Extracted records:
----

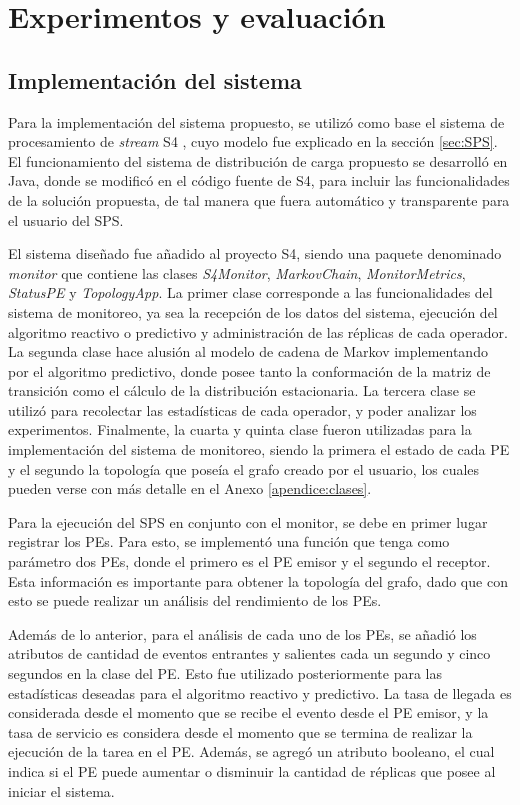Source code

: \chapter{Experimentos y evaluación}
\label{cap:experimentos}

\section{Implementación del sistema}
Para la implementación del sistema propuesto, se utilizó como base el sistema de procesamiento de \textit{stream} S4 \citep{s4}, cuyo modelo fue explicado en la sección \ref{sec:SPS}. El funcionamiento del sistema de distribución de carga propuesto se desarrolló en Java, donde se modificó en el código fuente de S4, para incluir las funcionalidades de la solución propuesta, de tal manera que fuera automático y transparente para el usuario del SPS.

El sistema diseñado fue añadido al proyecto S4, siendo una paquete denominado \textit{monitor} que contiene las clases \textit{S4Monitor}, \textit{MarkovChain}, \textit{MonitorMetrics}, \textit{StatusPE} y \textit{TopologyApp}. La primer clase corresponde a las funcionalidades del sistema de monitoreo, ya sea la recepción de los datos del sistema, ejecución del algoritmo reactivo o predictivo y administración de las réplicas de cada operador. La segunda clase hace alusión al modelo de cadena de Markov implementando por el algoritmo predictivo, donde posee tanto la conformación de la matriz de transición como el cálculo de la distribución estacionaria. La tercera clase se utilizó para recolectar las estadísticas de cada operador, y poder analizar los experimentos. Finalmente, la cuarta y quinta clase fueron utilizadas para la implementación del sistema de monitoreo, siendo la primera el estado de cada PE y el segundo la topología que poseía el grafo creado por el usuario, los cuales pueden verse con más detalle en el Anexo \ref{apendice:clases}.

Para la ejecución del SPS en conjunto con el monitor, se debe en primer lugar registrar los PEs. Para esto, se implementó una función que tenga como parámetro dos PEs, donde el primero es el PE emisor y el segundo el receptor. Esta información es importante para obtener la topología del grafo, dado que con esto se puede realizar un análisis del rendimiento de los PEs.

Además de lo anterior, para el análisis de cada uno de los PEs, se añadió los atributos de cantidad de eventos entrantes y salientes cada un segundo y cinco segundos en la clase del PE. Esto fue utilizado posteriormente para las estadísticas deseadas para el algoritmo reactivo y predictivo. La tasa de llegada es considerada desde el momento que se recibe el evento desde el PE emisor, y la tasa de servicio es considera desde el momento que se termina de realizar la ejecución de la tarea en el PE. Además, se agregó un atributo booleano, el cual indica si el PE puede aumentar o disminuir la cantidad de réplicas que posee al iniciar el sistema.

----

### EXERCISE PROMPT
From the first line above to the line containing "Para la ejecución", repeat each line exactly. Pictures stay out.

### WRITTEN SOLUTION
Source code

: \chapter{Experimentos y evaluación}
\label{cap:experimentos}

\section{Implementación del sistema}
Para la implementación del sistema propuesto, se utilizó como base el sistema de procesamiento de \textit{stream} S4 \citep{s4}, cuyo modelo fue explicado en la sección \ref{sec:SPS}. El funcionamiento del sistema de distribución de carga propuesto se desarrolló en Java, donde se modificó en el código fuente de S4, para incluir las funcionalidades de la solución propuesta, de tal manera que fuera automático y transparente para el usuario del SPS.

El sistema diseñado fue añadido al proyecto S4, siendo una paquete denominado \textit{monitor} que contiene las clases \textit{S4Monitor}, \textit{MarkovChain}, \textit{MonitorMetrics}, \textit{StatusPE} y \textit{TopologyApp}. La primer clase corresponde a las funcionalidades del sistema de monitoreo, ya sea la recepción de los datos del sistema, ejecución del algoritmo reactivo o predictivo y administración de las réplicas de cada operador. La segunda clase hace alusión al modelo de cadena de Markov implementando por el algoritmo predictivo, donde posee tanto la conformación de la matriz de transición como el cálculo de la distribución estacionaria. La tercera clase se utilizó para recolectar las estadísticas de cada operador, y poder analizar los experimentos. Finalmente, la cuarta y quinta clase fueron utilizadas para la implementación del sistema de monitoreo, siendo la primera el estado de cada PE y el segundo la topología que poseía el grafo creado por el usuario, los cuales pueden verse con más detalle en el Anexo \ref{apendice:clases}.

Para la ejecución del SPS en conjunto con el monitor, se debe en primer lugar registrar los PEs. Para esto, se implementó una función que tenga como parámetro dos PEs, donde el primero es el PE emisor y el segundo el receptor. Esta información es importante para obtener la topología del grafo, dado que con esto se puede realizar un análisis del rendimiento de los PEs.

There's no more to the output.